As a follow up to an earlier开发者_StackOverflow question (Android ioctl - root permissions and usage), is it possible to create a separate native executable and package it in an APK?
The app needs root access and isn't going into the Android marketplace, but I'd like to be able to install it without using a script that pushes an extra executable onto the device.
There is an easy way to package an executable into an APK, and let the system installer take care of unpacking this executable, see How to package native commandline application in apk?.
The trick (tested up to Jelly Bean 4.3) is to name the file "libmyexecutable.so" and put it into libs/armeabi
of your Android project (I assume an ADT or ant build). The Package Manager will unpack the file to /data/data/your.package.full.name/lib
(it's a symbolic link, for backwards compatibility reasons, so maybe in some future version of Android this will not work anymore) on the device, with executable permissions.
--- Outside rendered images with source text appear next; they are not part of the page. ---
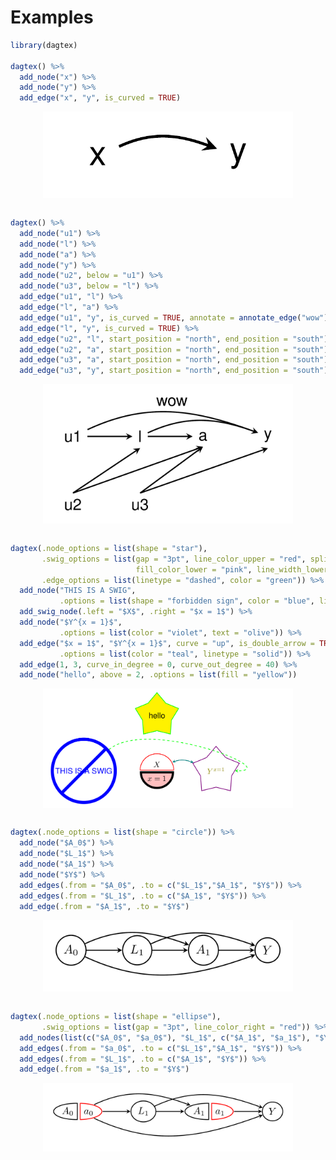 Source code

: 
<!-- README.md is generated from README.Rmd. Please edit that file -->

# Examples

``` r
library(dagtex)

dagtex() %>% 
  add_node("x") %>% 
  add_node("y") %>% 
  add_edge("x", "y", is_curved = TRUE)
```

<img src="man/figures/README-/0.570640245685354.png" width="400px" style="display: block; margin: auto;" />

``` r

dagtex() %>% 
  add_node("u1") %>% 
  add_node("l") %>% 
  add_node("a") %>% 
  add_node("y") %>% 
  add_node("u2", below = "u1") %>% 
  add_node("u3", below = "l") %>% 
  add_edge("u1", "l") %>% 
  add_edge("l", "a") %>% 
  add_edge("u1", "y", is_curved = TRUE, annotate = annotate_edge("wow")) %>% 
  add_edge("l", "y", is_curved = TRUE) %>%
  add_edge("u2", "l", start_position = "north", end_position = "south") %>% 
  add_edge("u2", "a", start_position = "north", end_position = "south") %>% 
  add_edge("u3", "a", start_position = "north", end_position = "south") %>% 
  add_edge("u3", "y", start_position = "north", end_position = "south")
```

<img src="man/figures/README-/0.0237138650845736.png" width="400px" style="display: block; margin: auto;" />

``` r

dagtex(.node_options = list(shape = "star"),
       .swig_options = list(gap = "3pt", line_color_upper = "red", split = "h",
                            fill_color_lower = "pink", line_width_lower = 2.75),
       .edge_options = list(linetype = "dashed", color = "green")) %>%
  add_node("THIS IS A SWIG",
           .options = list(shape = "forbidden sign", color = "blue", line_width = 4)) %>%
  add_swig_node(.left = "$X$", .right = "$x = 1$") %>%
  add_node("$Y^{x = 1}$",
           .options = list(color = "violet", text = "olive")) %>%
  add_edge("$x = 1$", "$Y^{x = 1}$", curve = "up", is_double_arrow = TRUE,
           .options = list(color = "teal", linetype = "solid")) %>%
  add_edge(1, 3, curve_in_degree = 0, curve_out_degree = 40) %>%
  add_node("hello", above = 2, .options = list(fill = "yellow"))
```

<img src="man/figures/README-/0.646546168718487.png" width="400px" style="display: block; margin: auto;" />

``` r

dagtex(.node_options = list(shape = "circle")) %>%
  add_node("$A_0$") %>%
  add_node("$L_1$") %>%
  add_node("$A_1$") %>%
  add_node("$Y$") %>%
  add_edges(.from = "$A_0$", .to = c("$L_1$","$A_1$", "$Y$")) %>%
  add_edges(.from = "$L_1$", .to = c("$A_1$", "$Y$")) %>%
  add_edge(.from = "$A_1$", .to = "$Y$")
```

<img src="man/figures/README-/0.41264676512219.png" width="400px" style="display: block; margin: auto;" />

``` r

dagtex(.node_options = list(shape = "ellipse"),
       .swig_options = list(gap = "3pt", line_color_right = "red")) %>%
  add_nodes(list(c("$A_0$", "$a_0$"), "$L_1$", c("$A_1$", "$a_1$"), "$Y$")) %>%
  add_edges(.from = "$a_0$", .to = c("$L_1$","$A_1$", "$Y$")) %>%
  add_edges(.from = "$L_1$", .to = c("$A_1$", "$Y$")) %>%
  add_edge(.from = "$a_1$", .to = "$Y$")
```

<img src="man/figures/README-/0.714809488272294.png" width="400px" style="display: block; margin: auto;" />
Note that the file has all
read-and-execute permissions, so you can use Runtime.getRuntime().exec() or system() from other apps, too.
Update:
These days, you should use libs/armeabi-v7a
for 32 -bit ARM executables, and you probably need to prepare 64-bit ARM version of the same executables, too.
You can put it into assets and copy it to the app's private directory on first run. After you set the executable bit, you should be able to run it.